··· ENTRIES PROVIDED ···
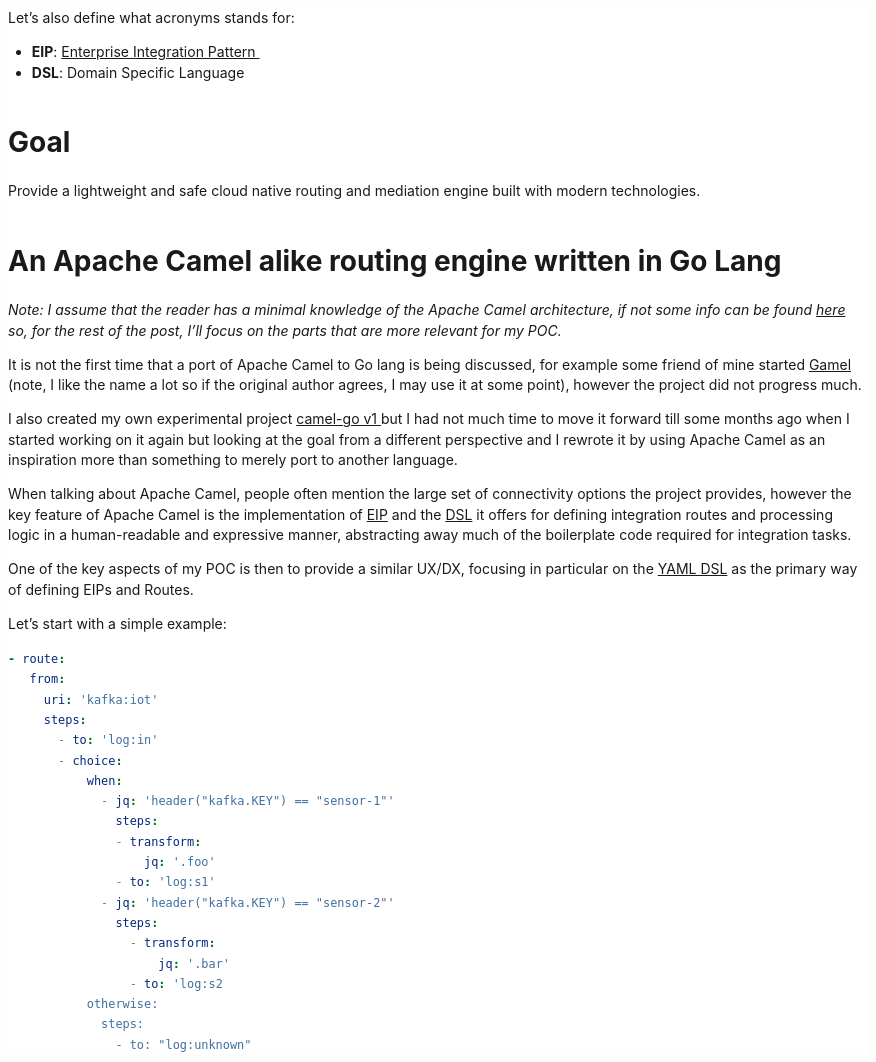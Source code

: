 Let’s also define what acronyms stands for:
- **EIP**: [Enterprise Integration Pattern ](https://www.enterpriseintegrationpatterns.com/)
- **DSL**: Domain Specific Language

# Goal

Provide a lightweight and safe cloud native routing and mediation engine built with modern technologies.

# An Apache Camel alike routing engine written in Go Lang

_Note: I assume that the reader has a minimal knowledge of the Apache Camel architecture, if not some info can be found_ [_here_](https://camel.apache.org/manual/architecture.html) _so, for the rest of the post, I’ll focus on the parts that are more relevant for my POC._

It is not the first time that a port of Apache Camel to Go lang is being discussed, for example some friend of mine started [Gamel](https://github.com/ugol/gamel) (note, I like the name a lot so if the original author agrees, I may use it at some point), however the project did not progress much. 

I also created my own experimental project [camel-go v1 ](https://github.com/lburgazzoli/camel-go/tree/v1)but I had not much time to move it forward till some months ago when I started working on it again but looking at the goal from a different perspective and I rewrote it by using Apache Camel as an inspiration more than something to merely port to another language. 

When talking about Apache Camel, people often mention the large set of connectivity options the project provides, however the key feature of Apache Camel is the implementation of [EIP](https://camel.apache.org/components/4.0.x/eips/enterprise-integration-patterns.html) and the [DSL](https://camel.apache.org/manual/dsl.html) it offers for defining integration routes and processing logic in a human-readable and expressive manner, abstracting away much of the boilerplate code required for integration tasks. 

One of the key aspects of my POC is then to provide a similar UX/DX, focusing in particular on the [YAML DSL](https://camel.apache.org/components/4.0.x/others/yaml-dsl.html) as the primary way of defining EIPs and Routes.

Let’s start with a simple example:

```yaml
- route:
   from:
     uri: 'kafka:iot'
     steps:
       - to: 'log:in'
       - choice:
           when:
             - jq: 'header("kafka.KEY") == "sensor-1"'
               steps:
               - transform:
                   jq: '.foo'
               - to: 'log:s1'
             - jq: 'header("kafka.KEY") == "sensor-2"'
               steps:
                 - transform:
                     jq: '.bar'
                 - to: 'log:s2
           otherwise:
             steps:
               - to: "log:unknown"
```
···
### TASK DETAILS
Set the records down again word for word; the pictures stay out.

### EXERCISE SOLUTION
Source code

: Let’s also define what acronyms stands for:
- **EIP**: [Enterprise Integration Pattern ](https://www.enterpriseintegrationpatterns.com/)
- **DSL**: Domain Specific Language

# Goal

Provide a lightweight and safe cloud native routing and mediation engine built with modern technologies.

# An Apache Camel alike routing engine written in Go Lang

_Note: I assume that the reader has a minimal knowledge of the Apache Camel architecture, if not some info can be found_ [_here_](https://camel.apache.org/manual/architecture.html) _so, for the rest of the post, I’ll focus on the parts that are more relevant for my POC._

It is not the first time that a port of Apache Camel to Go lang is being discussed, for example some friend of mine started [Gamel](https://github.com/ugol/gamel) (note, I like the name a lot so if the original author agrees, I may use it at some point), however the project did not progress much. 

I also created my own experimental project [camel-go v1 ](https://github.com/lburgazzoli/camel-go/tree/v1)but I had not much time to move it forward till some months ago when I started working on it again but looking at the goal from a different perspective and I rewrote it by using Apache Camel as an inspiration more than something to merely port to another language. 

When talking about Apache Camel, people often mention the large set of connectivity options the project provides, however the key feature of Apache Camel is the implementation of [EIP](https://camel.apache.org/components/4.0.x/eips/enterprise-integration-patterns.html) and the [DSL](https://camel.apache.org/manual/dsl.html) it offers for defining integration routes and processing logic in a human-readable and expressive manner, abstracting away much of the boilerplate code required for integration tasks. 

One of the key aspects of my POC is then to provide a similar UX/DX, focusing in particular on the [YAML DSL](https://camel.apache.org/components/4.0.x/others/yaml-dsl.html) as the primary way of defining EIPs and Routes.

Let’s start with a simple example:

```yaml
- route:
   from:
     uri: 'kafka:iot'
     steps:
       - to: 'log:in'
       - choice:
           when:
             - jq: 'header("kafka.KEY") == "sensor-1"'
               steps:
               - transform:
                   jq: '.foo'
               - to: 'log:s1'
             - jq: 'header("kafka.KEY") == "sensor-2"'
               steps:
                 - transform:
                     jq: '.bar'
                 - to: 'log:s2
           otherwise:
             steps:
               - to: "log:unknown"
```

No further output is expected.